--- START ---

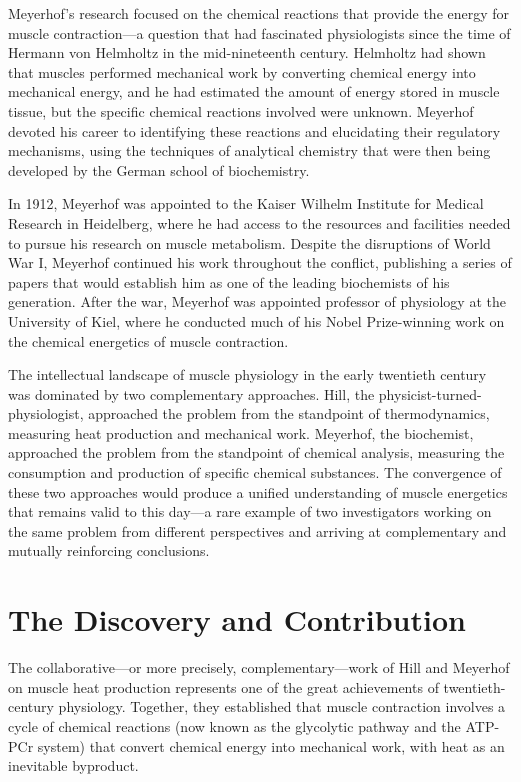 Meyerhof's research focused on the chemical reactions that provide the energy for muscle contraction---a question that had fascinated physiologists since the time of Hermann von Helmholtz in the mid-nineteenth century. Helmholtz had shown that muscles performed mechanical work by converting chemical energy into mechanical energy, and he had estimated the amount of energy stored in muscle tissue, but the specific chemical reactions involved were unknown. Meyerhof devoted his career to identifying these reactions and elucidating their regulatory mechanisms, using the techniques of analytical chemistry that were then being developed by the German school of biochemistry.

In 1912, Meyerhof was appointed to the Kaiser Wilhelm Institute for Medical Research in Heidelberg, where he had access to the resources and facilities needed to pursue his research on muscle metabolism. Despite the disruptions of World War I, Meyerhof continued his work throughout the conflict, publishing a series of papers that would establish him as one of the leading biochemists of his generation. After the war, Meyerhof was appointed professor of physiology at the University of Kiel, where he conducted much of his Nobel Prize-winning work on the chemical energetics of muscle contraction.

The intellectual landscape of muscle physiology in the early twentieth century was dominated by two complementary approaches. Hill, the physicist-turned-physiologist, approached the problem from the standpoint of thermodynamics, measuring heat production and mechanical work. Meyerhof, the biochemist, approached the problem from the standpoint of chemical analysis, measuring the consumption and production of specific chemical substances. The convergence of these two approaches would produce a unified understanding of muscle energetics that remains valid to this day---a rare example of two investigators working on the same problem from different perspectives and arriving at complementary and mutually reinforcing conclusions.

\section{The Discovery and Contribution}

The collaborative---or more precisely, complementary---work of Hill and Meyerhof on muscle heat production represents one of the great achievements of twentieth-century physiology. Together, they established that muscle contraction involves a cycle of chemical reactions (now known as the glycolytic pathway and the ATP-PCr system) that convert chemical energy into mechanical work, with heat as an inevitable byproduct.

--- END ---

__TO DO__: Would you transcribe the listing above line by line, exactly, leaving every picture out?

__EXERCISE ANSWER__:
 Meyerhof's research focused on the chemical reactions that provide the energy for muscle contraction---a question that had fascinated physiologists since the time of Hermann von Helmholtz in the mid-nineteenth century. Helmholtz had shown that muscles performed mechanical work by converting chemical energy into mechanical energy, and he had estimated the amount of energy stored in muscle tissue, but the specific chemical reactions involved were unknown. Meyerhof devoted his career to identifying these reactions and elucidating their regulatory mechanisms, using the techniques of analytical chemistry that were then being developed by the German school of biochemistry.

In 1912, Meyerhof was appointed to the Kaiser Wilhelm Institute for Medical Research in Heidelberg, where he had access to the resources and facilities needed to pursue his research on muscle metabolism. Despite the disruptions of World War I, Meyerhof continued his work throughout the conflict, publishing a series of papers that would establish him as one of the leading biochemists of his generation. After the war, Meyerhof was appointed professor of physiology at the University of Kiel, where he conducted much of his Nobel Prize-winning work on the chemical energetics of muscle contraction.

The intellectual landscape of muscle physiology in the early twentieth century was dominated by two complementary approaches. Hill, the physicist-turned-physiologist, approached the problem from the standpoint of thermodynamics, measuring heat production and mechanical work. Meyerhof, the biochemist, approached the problem from the standpoint of chemical analysis, measuring the consumption and production of specific chemical substances. The convergence of these two approaches would produce a unified understanding of muscle energetics that remains valid to this day---a rare example of two investigators working on the same problem from different perspectives and arriving at complementary and mutually reinforcing conclusions.

\section{The Discovery and Contribution}

The collaborative---or more precisely, complementary---work of Hill and Meyerhof on muscle heat production represents one of the great achievements of twentieth-century physiology. Together, they established that muscle contraction involves a cycle of chemical reactions (now known as the glycolytic pathway and the ATP-PCr system) that convert chemical energy into mechanical work, with heat as an inevitable byproduct.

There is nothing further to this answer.